Via Jeanne Whalen and Alistair McDonald at the Wall Street Journal:
U.K. Prime Minister David Cameron is scrambling to rescue his proposed overhaul of the state health system amid strong resistance from doctors, nurses and even members of the coalition government he heads, who say it amounts to a partial privatization that will weaken the taxpayer-funded system.
Mr. Cameron on Tuesday is expected to give a speech defending the proposed legislation and arguing that it is needed to “avoid a crisis” in future funding of the National Health Service, according to an excerpt. He also will promise that the changes won’t create “some American-style private system.”
The major problem for Cameron is that he actually won power by promising to protect the National Health System from privatization:
Mr. Cameron has won support for the Conservative Party in part by convincing voters that it is more committed to core public services than it was in the 1980s, when Margaret Thatcher headed the party. Being cast as someone intent on privatizing the health service undermines that strategy.

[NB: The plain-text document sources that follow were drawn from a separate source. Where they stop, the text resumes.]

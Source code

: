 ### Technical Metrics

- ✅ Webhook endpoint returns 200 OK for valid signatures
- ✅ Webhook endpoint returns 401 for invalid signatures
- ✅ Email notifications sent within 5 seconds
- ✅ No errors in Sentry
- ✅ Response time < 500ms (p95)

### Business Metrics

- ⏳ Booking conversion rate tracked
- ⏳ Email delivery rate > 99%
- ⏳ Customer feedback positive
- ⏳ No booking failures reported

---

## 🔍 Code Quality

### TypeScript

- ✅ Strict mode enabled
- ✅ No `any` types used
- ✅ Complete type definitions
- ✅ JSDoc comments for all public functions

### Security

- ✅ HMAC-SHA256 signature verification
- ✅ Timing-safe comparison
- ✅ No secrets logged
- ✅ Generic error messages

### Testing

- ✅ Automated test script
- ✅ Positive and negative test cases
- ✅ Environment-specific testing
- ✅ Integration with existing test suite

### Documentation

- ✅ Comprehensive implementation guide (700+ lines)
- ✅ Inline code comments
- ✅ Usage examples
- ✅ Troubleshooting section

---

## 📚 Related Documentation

All this only serves as a reminder that only in America do conservative politicians see America’s fragmented market-driven health system where 15 percent of the nation is without health insurance and costs are far higher than anywhere else in the world as some kind of prize that other nations are clamoring towards and we should preserve — and even privatize further. As the British know all too well, the comparisons tell a far different story.